SoSe 26 Seminar: Cohomology of sheaves and schemes
Time and place: Wednesday 16-18 M104
(A detailed program will appear soon)
In this seminar, we will introduce the cohomology of sheaves on topological spaces and schemes following Chapter III of Hartshorne. Beyond the definitions and basic properties of sheaf cohomology, we will compute the cohomology of affine schemes and projective spaces, and we will discuss the Serre duality theorem for projective schemes and its connection to the residue theorem in complex analysis. The first five talks are about sheaves on topological spaces and do not require any background in algebraic geometry. The rest assumes some basic knowledge of schemes (e.g., from Algebraic Geometry I or Chapter II of Hartshorne).
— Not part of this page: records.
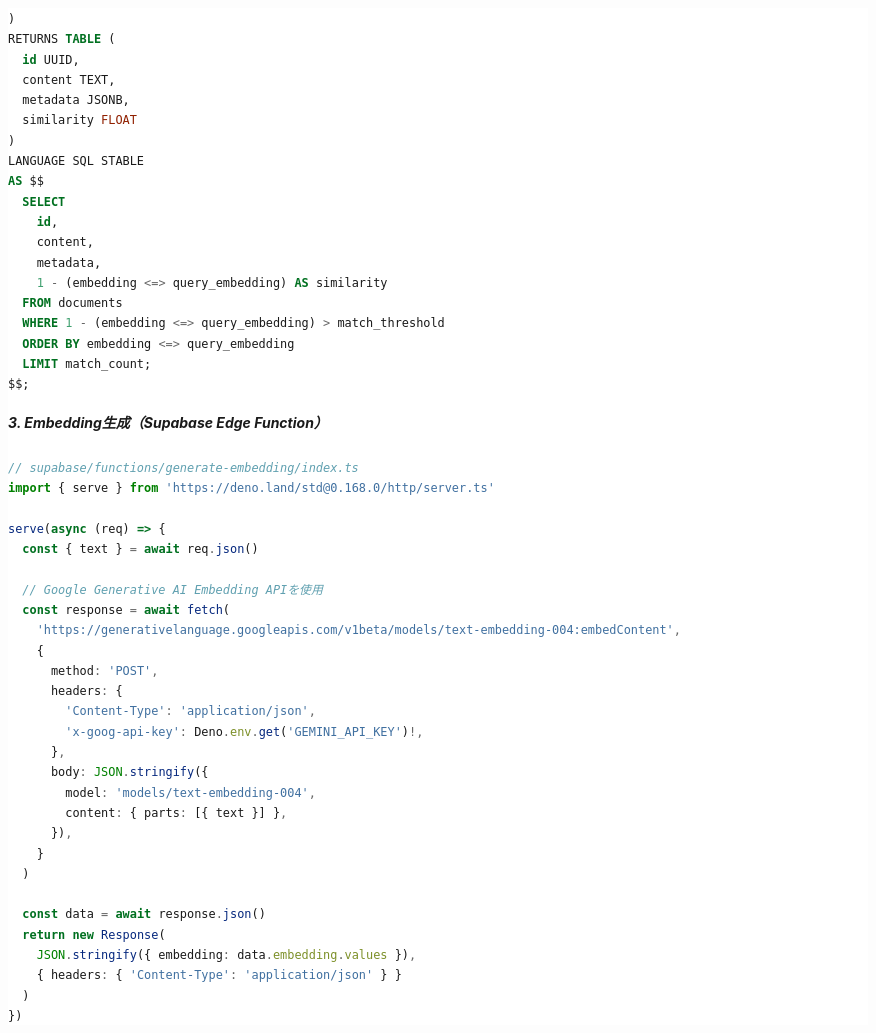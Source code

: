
 ```sql
)
RETURNS TABLE (
  id UUID,
  content TEXT,
  metadata JSONB,
  similarity FLOAT
)
LANGUAGE SQL STABLE
AS $$
  SELECT
    id,
    content,
    metadata,
    1 - (embedding <=> query_embedding) AS similarity
  FROM documents
  WHERE 1 - (embedding <=> query_embedding) > match_threshold
  ORDER BY embedding <=> query_embedding
  LIMIT match_count;
$$;
```

##### 3. Embedding生成（Supabase Edge Function）

```typescript
// supabase/functions/generate-embedding/index.ts
import { serve } from 'https://deno.land/std@0.168.0/http/server.ts'

serve(async (req) => {
  const { text } = await req.json()

  // Google Generative AI Embedding APIを使用
  const response = await fetch(
    'https://generativelanguage.googleapis.com/v1beta/models/text-embedding-004:embedContent',
    {
      method: 'POST',
      headers: {
        'Content-Type': 'application/json',
        'x-goog-api-key': Deno.env.get('GEMINI_API_KEY')!,
      },
      body: JSON.stringify({
        model: 'models/text-embedding-004',
        content: { parts: [{ text }] },
      }),
    }
  )

  const data = await response.json()
  return new Response(
    JSON.stringify({ embedding: data.embedding.values }),
    { headers: { 'Content-Type': 'application/json' } }
  )
})
```
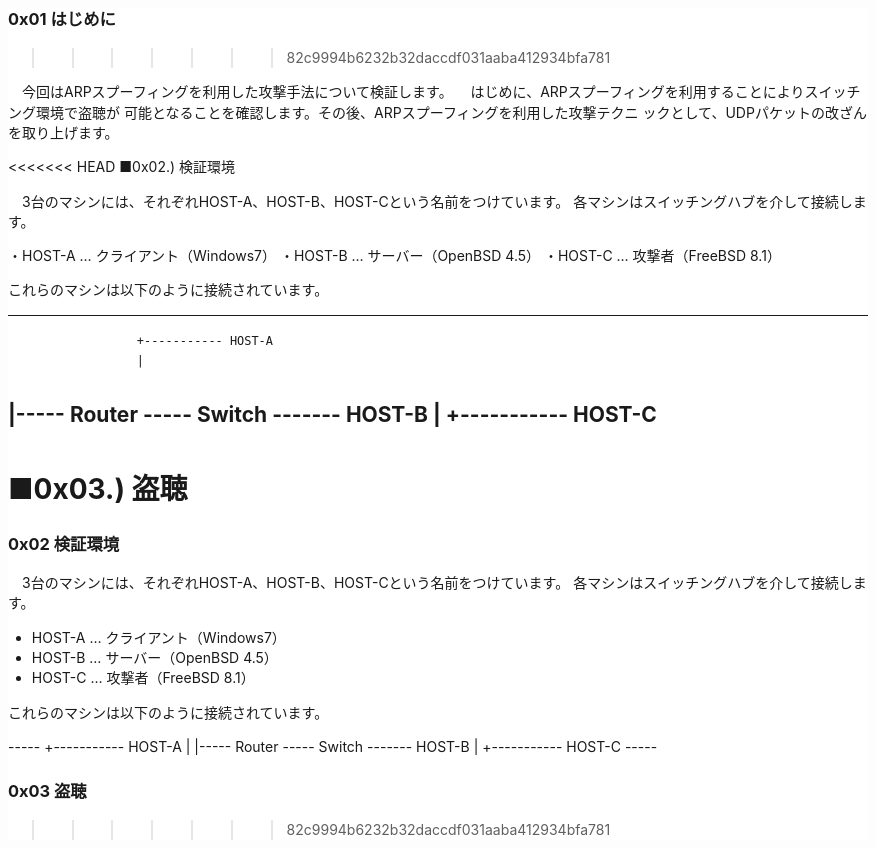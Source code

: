 
### 0x01 はじめに
>>>>>>> 82c9994b6232b32daccdf031aaba412934bfa781

　今回はARPスプーフィングを利用した攻撃手法について検証します。
　はじめに、ARPスプーフィングを利用することによりスイッチング環境で盗聴が
可能となることを確認します。その後、ARPスプーフィングを利用した攻撃テクニ
ックとして、UDPパケットの改ざんを取り上げます。


<<<<<<< HEAD
■0x02.) 検証環境

　3台のマシンには、それぞれHOST-A、HOST-B、HOST-Cという名前をつけています。
各マシンはスイッチングハブを介して接続します。

・HOST-A … クライアント（Windows7）
・HOST-B … サーバー（OpenBSD 4.5）
・HOST-C … 攻撃者（FreeBSD 8.1）

これらのマシンは以下のように接続されています。

-----
                      +----------- HOST-A
                      |
|----- Router ----- Switch ------- HOST-B
                      |
                      +----------- HOST-C
-----


■0x03.) 盗聴
=======
### 0x02 検証環境

　3台のマシンには、それぞれHOST\-A、HOST\-B、HOST\-Cという名前をつけています。
各マシンはスイッチングハブを介して接続します。

  - HOST\-A … クライアント（Windows7）
  - HOST\-B … サーバー（OpenBSD 4.5）
  - HOST\-C … 攻撃者（FreeBSD 8.1）

これらのマシンは以下のように接続されています。

\-\-\-\-\-
                      +\-\-\-\-\-\-\-\-\-\-\- HOST\-A
                      |
|\-\-\-\-\- Router \-\-\-\-\- Switch \-\-\-\-\-\-\- HOST\-B
                      |
                      +\-\-\-\-\-\-\-\-\-\-\- HOST\-C
\-\-\-\-\-


### 0x03 盗聴
>>>>>>> 82c9994b6232b32daccdf031aaba412934bfa781
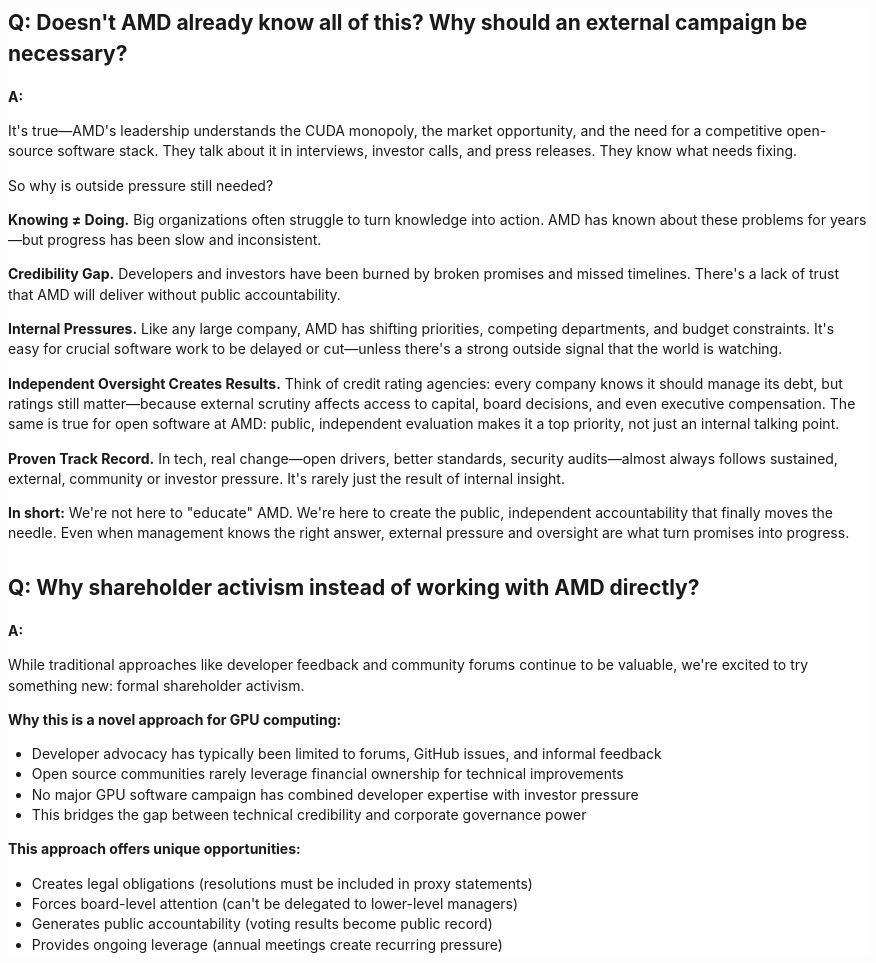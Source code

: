 <a id="amd-knows"></a>
## Q: Doesn't AMD already know all of this? Why should an external campaign be necessary?

**A:**

It's true—AMD's leadership understands the CUDA monopoly, the market opportunity, and the need for a competitive open-source software stack. They talk about it in interviews, investor calls, and press releases. They know what needs fixing.

So why is outside pressure still needed?

**Knowing ≠ Doing.** Big organizations often struggle to turn knowledge into action. AMD has known about these problems for years—but progress has been slow and inconsistent.

**Credibility Gap.** Developers and investors have been burned by broken promises and missed timelines. There's a lack of trust that AMD will deliver without public accountability.

**Internal Pressures.** Like any large company, AMD has shifting priorities, competing departments, and budget constraints. It's easy for crucial software work to be delayed or cut—unless there's a strong outside signal that the world is watching.

**Independent Oversight Creates Results.** Think of credit rating agencies: every company knows it should manage its debt, but ratings still matter—because external scrutiny affects access to capital, board decisions, and even executive compensation. The same is true for open software at AMD: public, independent evaluation makes it a top priority, not just an internal talking point.

**Proven Track Record.** In tech, real change—open drivers, better standards, security audits—almost always follows sustained, external, community or investor pressure. It's rarely just the result of internal insight.

**In short:**
We're not here to "educate" AMD. We're here to create the public, independent accountability that finally moves the needle. Even when management knows the right answer, external pressure and oversight are what turn promises into progress.

<a id="why-shareholder-activism"></a>
## Q: Why shareholder activism instead of working with AMD directly?

**A:**

While traditional approaches like developer feedback and community forums continue to be valuable, we're excited to try something new: formal shareholder activism.

**Why this is a novel approach for GPU computing:**
- Developer advocacy has typically been limited to forums, GitHub issues, and informal feedback
- Open source communities rarely leverage financial ownership for technical improvements
- No major GPU software campaign has combined developer expertise with investor pressure
- This bridges the gap between technical credibility and corporate governance power

**This approach offers unique opportunities:**
- Creates legal obligations (resolutions must be included in proxy statements)
- Forces board-level attention (can't be delegated to lower-level managers)
- Generates public accountability (voting results become public record)
- Provides ongoing leverage (annual meetings create recurring pressure)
The distribution of talks will happen during the first meeting of the semester. You can also send me an email beforehand to reserve a talk.
| Date | Speaker | Topic |
|---|---|---|
| 15.04 | Marc Hoyois | Introduction |
| 22.04 | Derived functors I: Construction | |
| 29.04 | Derived functors II: Universal property | |
| 06.05 | Cohomology of sheaves | |
| 13.05 | Čech cohomology | |
| 20.05 | — | — |
| 27.05 | Grothendieck vanishing | |
| 03.06 | Cohomology of affine schemes | |
| 10.06 | Serre’s affineness criterion and cohomology of separated schemes | |
| 17.06 | Cohomology of projective spaces | |
| 24.06 | Serre vanishing | |
| 01.07 | Ext groups and sheaves | |
| 08.07 | Antonin Milesi | Serre duality I: projective spaces and dualizing sheaves |
| 15.07 | Andrea Taccani | Serre duality II: Cohen-Macaulay schemes and local complete intersections |